*** Opening Data listing ***

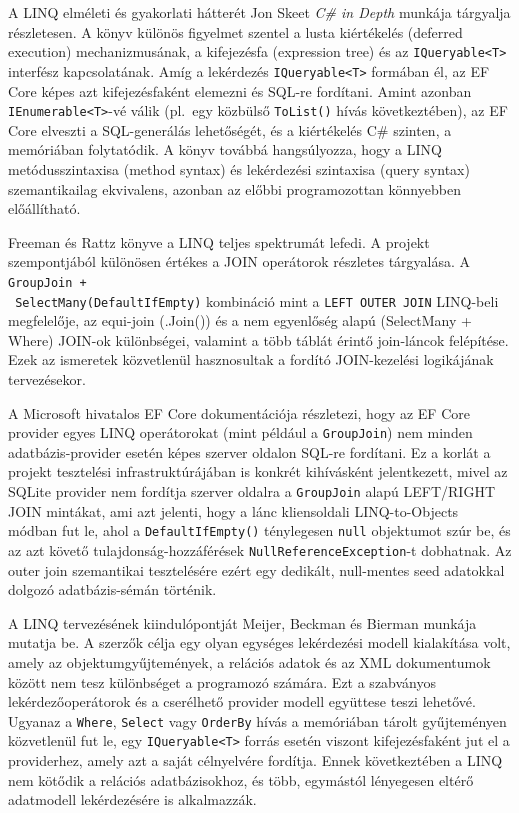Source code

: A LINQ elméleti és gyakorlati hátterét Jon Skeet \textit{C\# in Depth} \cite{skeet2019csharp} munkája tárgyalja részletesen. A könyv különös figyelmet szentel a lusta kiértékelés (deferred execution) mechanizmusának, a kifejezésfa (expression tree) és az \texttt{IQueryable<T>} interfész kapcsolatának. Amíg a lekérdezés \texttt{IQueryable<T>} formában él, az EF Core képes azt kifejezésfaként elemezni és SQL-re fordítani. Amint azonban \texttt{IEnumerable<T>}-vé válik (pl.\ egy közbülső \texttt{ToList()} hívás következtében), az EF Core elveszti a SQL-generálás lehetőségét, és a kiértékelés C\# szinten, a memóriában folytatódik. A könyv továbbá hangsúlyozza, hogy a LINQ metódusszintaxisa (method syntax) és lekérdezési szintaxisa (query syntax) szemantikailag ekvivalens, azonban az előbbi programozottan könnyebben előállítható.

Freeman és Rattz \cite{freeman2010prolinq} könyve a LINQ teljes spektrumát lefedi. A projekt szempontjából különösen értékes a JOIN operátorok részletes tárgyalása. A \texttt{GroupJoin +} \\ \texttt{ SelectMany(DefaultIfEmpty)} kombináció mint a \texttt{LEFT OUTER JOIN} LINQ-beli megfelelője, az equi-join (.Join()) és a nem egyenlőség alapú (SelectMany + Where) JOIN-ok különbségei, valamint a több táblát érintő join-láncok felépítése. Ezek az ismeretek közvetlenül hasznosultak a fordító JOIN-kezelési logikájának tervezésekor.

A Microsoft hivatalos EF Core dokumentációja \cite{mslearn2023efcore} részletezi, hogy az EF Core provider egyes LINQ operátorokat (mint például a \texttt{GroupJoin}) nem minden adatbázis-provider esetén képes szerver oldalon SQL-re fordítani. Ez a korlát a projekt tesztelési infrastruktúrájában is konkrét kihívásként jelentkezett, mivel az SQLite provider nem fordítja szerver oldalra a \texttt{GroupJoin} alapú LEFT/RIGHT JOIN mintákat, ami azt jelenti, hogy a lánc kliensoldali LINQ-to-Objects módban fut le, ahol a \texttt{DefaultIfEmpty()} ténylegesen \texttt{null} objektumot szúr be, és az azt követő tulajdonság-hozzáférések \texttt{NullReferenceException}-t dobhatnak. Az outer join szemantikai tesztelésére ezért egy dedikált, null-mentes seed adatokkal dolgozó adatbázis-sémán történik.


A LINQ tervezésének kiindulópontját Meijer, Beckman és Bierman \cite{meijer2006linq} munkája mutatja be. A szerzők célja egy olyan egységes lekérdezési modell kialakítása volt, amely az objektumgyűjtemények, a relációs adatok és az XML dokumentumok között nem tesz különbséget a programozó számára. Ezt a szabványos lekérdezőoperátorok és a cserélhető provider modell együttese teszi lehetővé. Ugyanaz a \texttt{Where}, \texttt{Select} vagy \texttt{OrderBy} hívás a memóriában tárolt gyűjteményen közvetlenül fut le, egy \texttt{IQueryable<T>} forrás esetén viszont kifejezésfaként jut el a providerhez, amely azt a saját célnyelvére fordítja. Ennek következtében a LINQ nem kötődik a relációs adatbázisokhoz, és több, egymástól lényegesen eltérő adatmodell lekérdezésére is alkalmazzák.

*** Closing Data listing ***
*** Opening Data listing ***

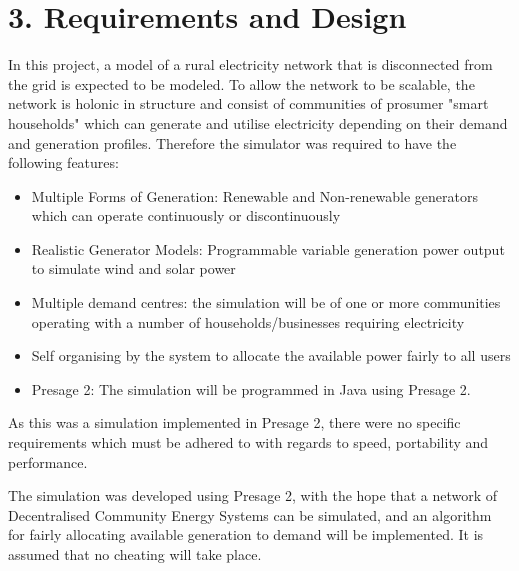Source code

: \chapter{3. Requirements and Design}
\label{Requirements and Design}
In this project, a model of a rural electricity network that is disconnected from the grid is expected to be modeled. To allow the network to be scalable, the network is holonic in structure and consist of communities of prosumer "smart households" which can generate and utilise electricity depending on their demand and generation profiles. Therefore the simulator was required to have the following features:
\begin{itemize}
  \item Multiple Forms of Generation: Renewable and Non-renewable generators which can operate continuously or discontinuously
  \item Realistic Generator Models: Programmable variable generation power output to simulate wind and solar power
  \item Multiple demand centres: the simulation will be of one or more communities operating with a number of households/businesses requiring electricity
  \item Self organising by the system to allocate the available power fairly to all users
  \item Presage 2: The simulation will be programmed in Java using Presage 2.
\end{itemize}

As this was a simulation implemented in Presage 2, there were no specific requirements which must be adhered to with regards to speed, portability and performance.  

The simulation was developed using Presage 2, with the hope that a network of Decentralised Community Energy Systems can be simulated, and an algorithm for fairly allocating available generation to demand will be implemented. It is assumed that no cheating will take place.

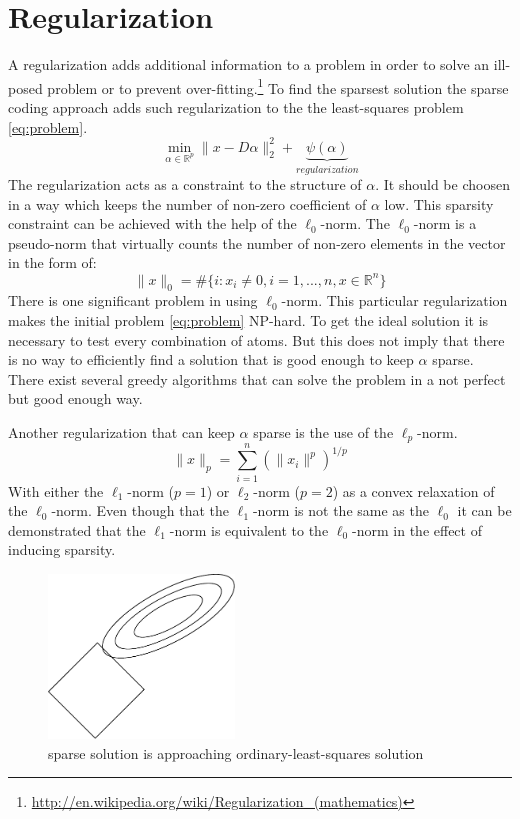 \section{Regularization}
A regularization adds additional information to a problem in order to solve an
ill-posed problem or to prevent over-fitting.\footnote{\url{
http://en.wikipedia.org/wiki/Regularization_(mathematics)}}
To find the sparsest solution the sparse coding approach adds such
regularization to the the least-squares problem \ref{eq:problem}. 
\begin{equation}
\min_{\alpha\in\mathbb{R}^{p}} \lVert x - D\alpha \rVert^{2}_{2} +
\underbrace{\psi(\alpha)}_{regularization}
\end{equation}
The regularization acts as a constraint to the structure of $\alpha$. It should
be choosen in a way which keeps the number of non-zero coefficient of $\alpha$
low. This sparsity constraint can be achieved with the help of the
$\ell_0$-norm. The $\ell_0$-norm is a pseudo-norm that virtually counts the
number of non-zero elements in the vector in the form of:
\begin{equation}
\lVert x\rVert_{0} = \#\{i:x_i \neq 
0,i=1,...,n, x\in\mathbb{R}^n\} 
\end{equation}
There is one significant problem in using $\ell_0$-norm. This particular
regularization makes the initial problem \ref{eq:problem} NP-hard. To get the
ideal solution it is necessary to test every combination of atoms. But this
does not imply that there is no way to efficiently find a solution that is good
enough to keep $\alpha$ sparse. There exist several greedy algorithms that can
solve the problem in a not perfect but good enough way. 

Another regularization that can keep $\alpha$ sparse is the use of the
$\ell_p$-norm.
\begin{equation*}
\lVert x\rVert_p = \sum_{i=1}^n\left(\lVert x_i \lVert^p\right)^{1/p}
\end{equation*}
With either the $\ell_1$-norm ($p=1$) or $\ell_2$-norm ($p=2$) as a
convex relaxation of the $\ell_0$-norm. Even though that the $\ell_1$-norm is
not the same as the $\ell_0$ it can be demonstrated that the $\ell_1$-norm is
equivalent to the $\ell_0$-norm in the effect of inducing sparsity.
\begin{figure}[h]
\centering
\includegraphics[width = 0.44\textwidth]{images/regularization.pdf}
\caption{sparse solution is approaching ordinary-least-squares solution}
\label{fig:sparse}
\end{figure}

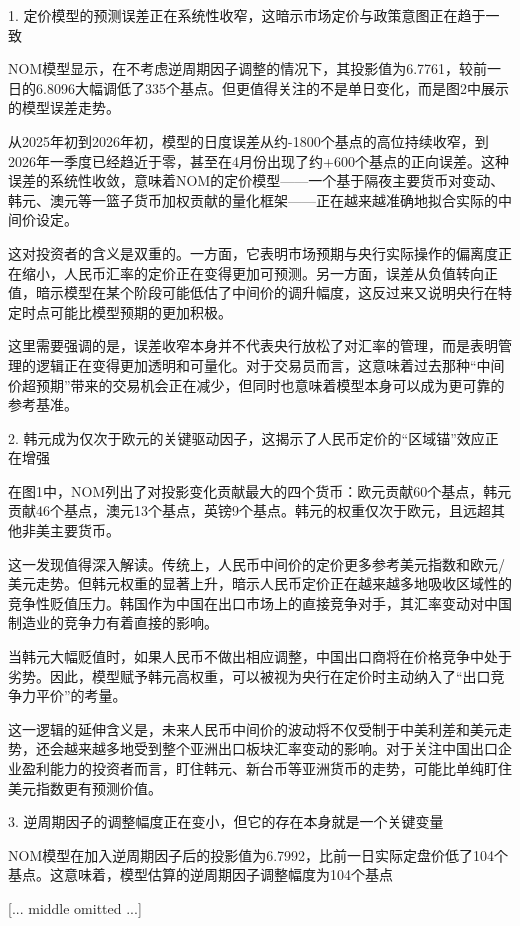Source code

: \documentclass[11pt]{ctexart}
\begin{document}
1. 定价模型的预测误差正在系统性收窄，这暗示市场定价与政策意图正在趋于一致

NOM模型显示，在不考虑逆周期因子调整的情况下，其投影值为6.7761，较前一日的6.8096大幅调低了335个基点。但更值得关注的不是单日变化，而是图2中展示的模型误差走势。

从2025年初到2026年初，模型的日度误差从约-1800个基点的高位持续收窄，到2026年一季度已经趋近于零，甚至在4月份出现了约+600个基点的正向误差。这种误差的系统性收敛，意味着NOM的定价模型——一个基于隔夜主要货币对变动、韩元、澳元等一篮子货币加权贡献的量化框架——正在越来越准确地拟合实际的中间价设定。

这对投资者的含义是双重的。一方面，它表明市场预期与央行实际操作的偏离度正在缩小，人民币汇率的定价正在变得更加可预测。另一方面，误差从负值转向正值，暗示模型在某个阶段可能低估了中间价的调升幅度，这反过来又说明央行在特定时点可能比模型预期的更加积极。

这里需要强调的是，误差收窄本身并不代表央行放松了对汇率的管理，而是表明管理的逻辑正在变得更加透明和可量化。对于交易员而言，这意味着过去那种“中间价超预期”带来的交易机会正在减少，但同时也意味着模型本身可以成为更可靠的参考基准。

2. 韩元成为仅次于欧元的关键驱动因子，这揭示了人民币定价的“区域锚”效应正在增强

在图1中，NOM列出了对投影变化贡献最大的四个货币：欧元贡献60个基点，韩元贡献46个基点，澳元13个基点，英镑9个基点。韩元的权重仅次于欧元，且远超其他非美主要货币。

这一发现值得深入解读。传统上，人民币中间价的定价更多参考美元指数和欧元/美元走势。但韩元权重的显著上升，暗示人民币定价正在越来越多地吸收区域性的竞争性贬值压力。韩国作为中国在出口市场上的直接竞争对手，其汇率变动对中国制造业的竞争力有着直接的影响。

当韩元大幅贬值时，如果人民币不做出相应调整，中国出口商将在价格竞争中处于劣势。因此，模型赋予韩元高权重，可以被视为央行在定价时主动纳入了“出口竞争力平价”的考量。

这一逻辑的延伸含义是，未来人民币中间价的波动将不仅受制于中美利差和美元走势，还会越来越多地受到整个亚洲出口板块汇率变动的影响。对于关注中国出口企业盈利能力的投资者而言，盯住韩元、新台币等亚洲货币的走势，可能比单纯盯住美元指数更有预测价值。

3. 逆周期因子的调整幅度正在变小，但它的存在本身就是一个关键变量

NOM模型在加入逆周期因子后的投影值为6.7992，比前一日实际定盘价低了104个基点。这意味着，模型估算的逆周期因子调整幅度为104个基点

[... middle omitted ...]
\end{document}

*** Closing Data listing ***
*** Opening Data listing ***

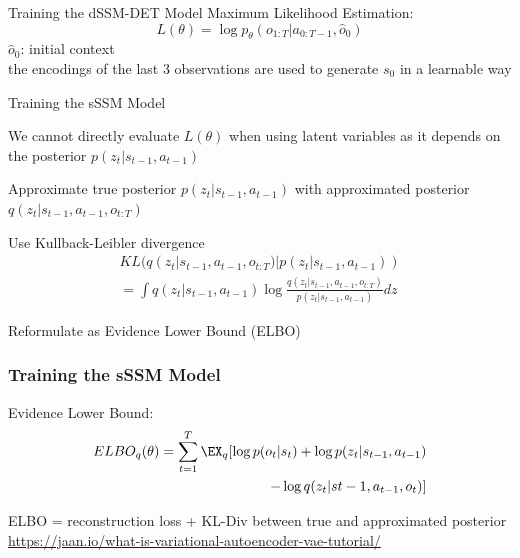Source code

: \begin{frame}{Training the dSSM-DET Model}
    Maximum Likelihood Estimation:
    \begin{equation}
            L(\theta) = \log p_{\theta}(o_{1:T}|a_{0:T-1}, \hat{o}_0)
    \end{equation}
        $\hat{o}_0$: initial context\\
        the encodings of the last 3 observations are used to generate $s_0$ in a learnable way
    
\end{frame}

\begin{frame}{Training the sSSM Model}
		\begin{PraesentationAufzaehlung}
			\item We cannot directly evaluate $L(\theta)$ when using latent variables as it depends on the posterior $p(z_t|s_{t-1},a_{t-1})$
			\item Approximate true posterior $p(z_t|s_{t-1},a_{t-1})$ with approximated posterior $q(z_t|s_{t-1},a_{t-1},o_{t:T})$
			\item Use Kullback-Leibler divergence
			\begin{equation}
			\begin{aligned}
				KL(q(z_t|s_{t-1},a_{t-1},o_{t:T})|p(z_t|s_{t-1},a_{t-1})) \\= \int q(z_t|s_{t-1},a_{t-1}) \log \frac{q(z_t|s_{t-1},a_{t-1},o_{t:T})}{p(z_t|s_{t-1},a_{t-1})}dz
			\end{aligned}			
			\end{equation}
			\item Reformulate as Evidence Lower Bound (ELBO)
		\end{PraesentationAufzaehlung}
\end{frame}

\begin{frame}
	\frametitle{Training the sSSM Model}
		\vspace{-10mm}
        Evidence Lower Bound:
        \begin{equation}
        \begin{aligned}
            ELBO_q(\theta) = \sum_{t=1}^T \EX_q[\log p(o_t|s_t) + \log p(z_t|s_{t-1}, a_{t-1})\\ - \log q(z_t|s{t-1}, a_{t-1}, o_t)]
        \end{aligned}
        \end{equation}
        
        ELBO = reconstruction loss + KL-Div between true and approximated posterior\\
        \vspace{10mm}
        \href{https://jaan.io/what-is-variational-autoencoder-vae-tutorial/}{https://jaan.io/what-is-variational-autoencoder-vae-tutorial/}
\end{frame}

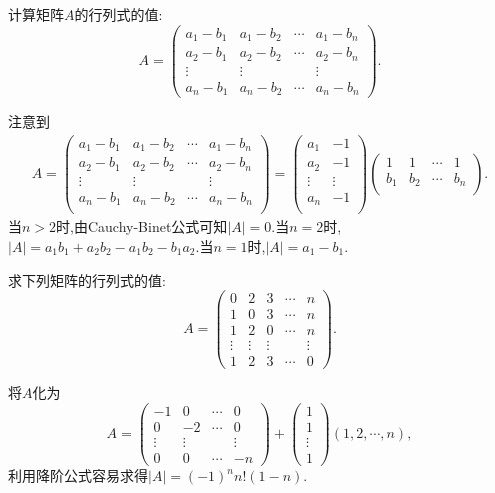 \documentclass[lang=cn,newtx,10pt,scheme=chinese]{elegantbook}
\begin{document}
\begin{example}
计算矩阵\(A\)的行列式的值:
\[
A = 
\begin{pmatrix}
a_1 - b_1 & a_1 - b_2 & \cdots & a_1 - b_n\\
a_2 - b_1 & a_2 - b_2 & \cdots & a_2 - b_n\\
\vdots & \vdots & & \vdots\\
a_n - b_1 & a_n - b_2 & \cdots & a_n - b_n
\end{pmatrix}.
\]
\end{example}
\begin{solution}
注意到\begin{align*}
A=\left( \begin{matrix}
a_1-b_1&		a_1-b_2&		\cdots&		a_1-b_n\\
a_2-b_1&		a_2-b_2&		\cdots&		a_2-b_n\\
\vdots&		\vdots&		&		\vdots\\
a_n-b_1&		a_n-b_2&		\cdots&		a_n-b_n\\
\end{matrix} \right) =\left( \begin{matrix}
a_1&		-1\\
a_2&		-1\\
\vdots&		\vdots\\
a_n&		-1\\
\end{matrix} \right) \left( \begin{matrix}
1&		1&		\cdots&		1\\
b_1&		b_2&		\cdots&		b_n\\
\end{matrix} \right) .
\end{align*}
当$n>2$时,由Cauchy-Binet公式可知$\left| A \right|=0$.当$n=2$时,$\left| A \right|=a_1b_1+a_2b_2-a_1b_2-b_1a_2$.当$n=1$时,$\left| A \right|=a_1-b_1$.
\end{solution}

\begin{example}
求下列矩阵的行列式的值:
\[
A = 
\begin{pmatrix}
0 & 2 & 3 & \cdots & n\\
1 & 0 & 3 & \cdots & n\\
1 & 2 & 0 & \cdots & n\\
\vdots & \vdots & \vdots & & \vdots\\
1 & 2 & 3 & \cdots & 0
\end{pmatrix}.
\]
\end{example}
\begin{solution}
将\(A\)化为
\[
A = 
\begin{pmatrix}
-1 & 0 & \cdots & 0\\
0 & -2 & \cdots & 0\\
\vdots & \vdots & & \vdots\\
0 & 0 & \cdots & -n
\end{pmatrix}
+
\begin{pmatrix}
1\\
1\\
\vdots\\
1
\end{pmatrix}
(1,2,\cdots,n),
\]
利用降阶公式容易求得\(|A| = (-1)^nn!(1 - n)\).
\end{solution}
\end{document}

*** Closing Data listing ***

§ Task to complete: Each line above that contains the string "Lower" should be copied.

§ Solution:
			\item Reformulate as Evidence Lower Bound (ELBO)
        Evidence Lower Bound:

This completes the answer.